Auteur.e.s : TIBIRI Dieudonné, .

Résumé : Cet article analyse la représentation du viol, du trauma et de la résilience dans l’œuvre romanesque Cicatrices (2021) de Cheikh Omar Zoré. Il s’appuie sur une approche sociolittéraire qui articule la sociocritique, la critique féministe et les trauma studies. À travers la trajectoire du personnage Sira, jeune femme victime de viol et de stigmatisation sociale, le roman met en scène la complexité du vécu féminin dans un contexte patriarcal où la victime subit une double peine : celle de l’agression et celle du jugement collectif. L’étude montre que Cicatrices fonctionne à la fois comme un espace de dénonciation sociale et comme un lieu de reconstruction symbolique. En mobilisant les perspectives de Cixous (1975) sur l’écriture du corps, de Caruth (1996) sur la temporalité du trauma et de Duchet (1971) sur le rapport texte-société, l’analyse met en lumière la fonction thérapeutique et éthique du récit.

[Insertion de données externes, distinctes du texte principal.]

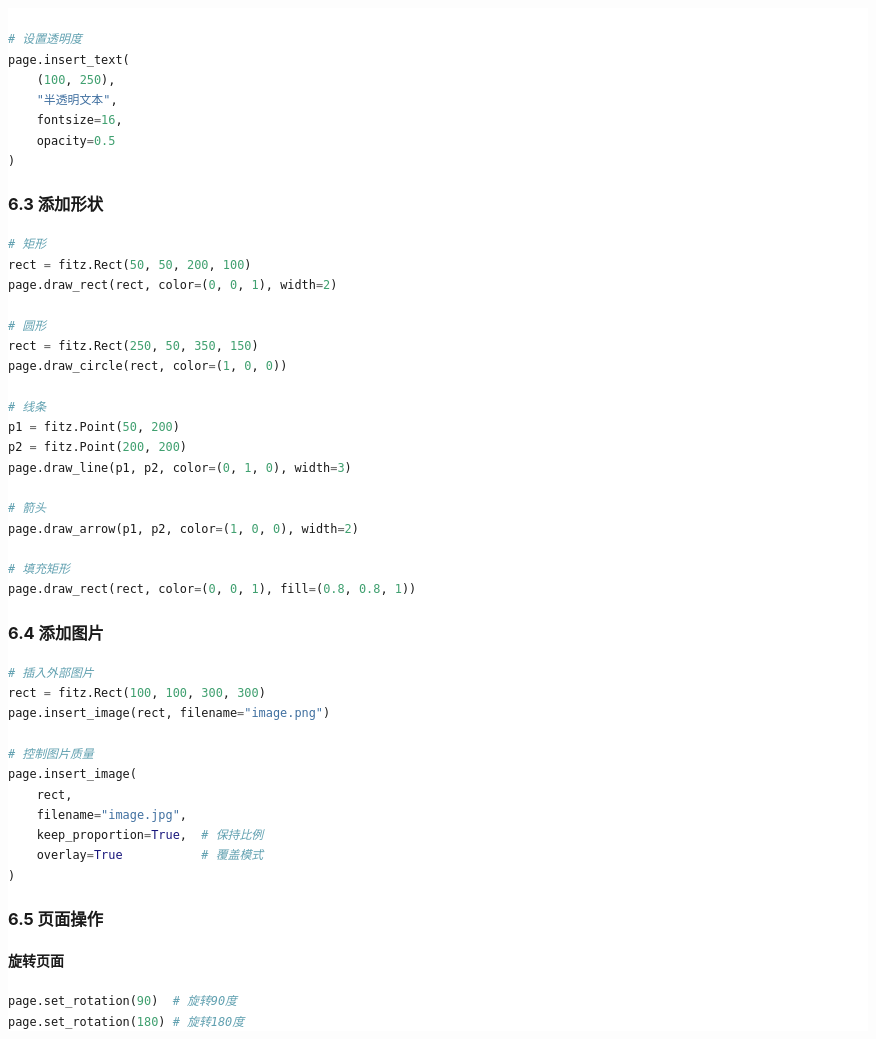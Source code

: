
 ```python

# 设置透明度
page.insert_text(
    (100, 250),
    "半透明文本",
    fontsize=16,
    opacity=0.5
)
```

### 6.3 添加形状

```python
# 矩形
rect = fitz.Rect(50, 50, 200, 100)
page.draw_rect(rect, color=(0, 0, 1), width=2)

# 圆形
rect = fitz.Rect(250, 50, 350, 150)
page.draw_circle(rect, color=(1, 0, 0))

# 线条
p1 = fitz.Point(50, 200)
p2 = fitz.Point(200, 200)
page.draw_line(p1, p2, color=(0, 1, 0), width=3)

# 箭头
page.draw_arrow(p1, p2, color=(1, 0, 0), width=2)

# 填充矩形
page.draw_rect(rect, color=(0, 0, 1), fill=(0.8, 0.8, 1))
```

### 6.4 添加图片

```python
# 插入外部图片
rect = fitz.Rect(100, 100, 300, 300)
page.insert_image(rect, filename="image.png")

# 控制图片质量
page.insert_image(
    rect,
    filename="image.jpg",
    keep_proportion=True,  # 保持比例
    overlay=True           # 覆盖模式
)
```

### 6.5 页面操作

#### 旋转页面
```python
page.set_rotation(90)  # 旋转90度
page.set_rotation(180) # 旋转180度
```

La cicatrice, motif central du roman, se déploie comme métaphore de la survie, du souvenir et de la résistance. En transformant la douleur en parole, Zoré fait de l’écriture un acte de guérison individuelle et collective. Ainsi, Cicatrices s’affirme comme un texte de mémoire et d’émancipation, où la littérature devient un vecteur de résilience et de reconfiguration du sujet féminin. Mots clés : littérature africaine, sociolittéraire, viol, trauma, survivance.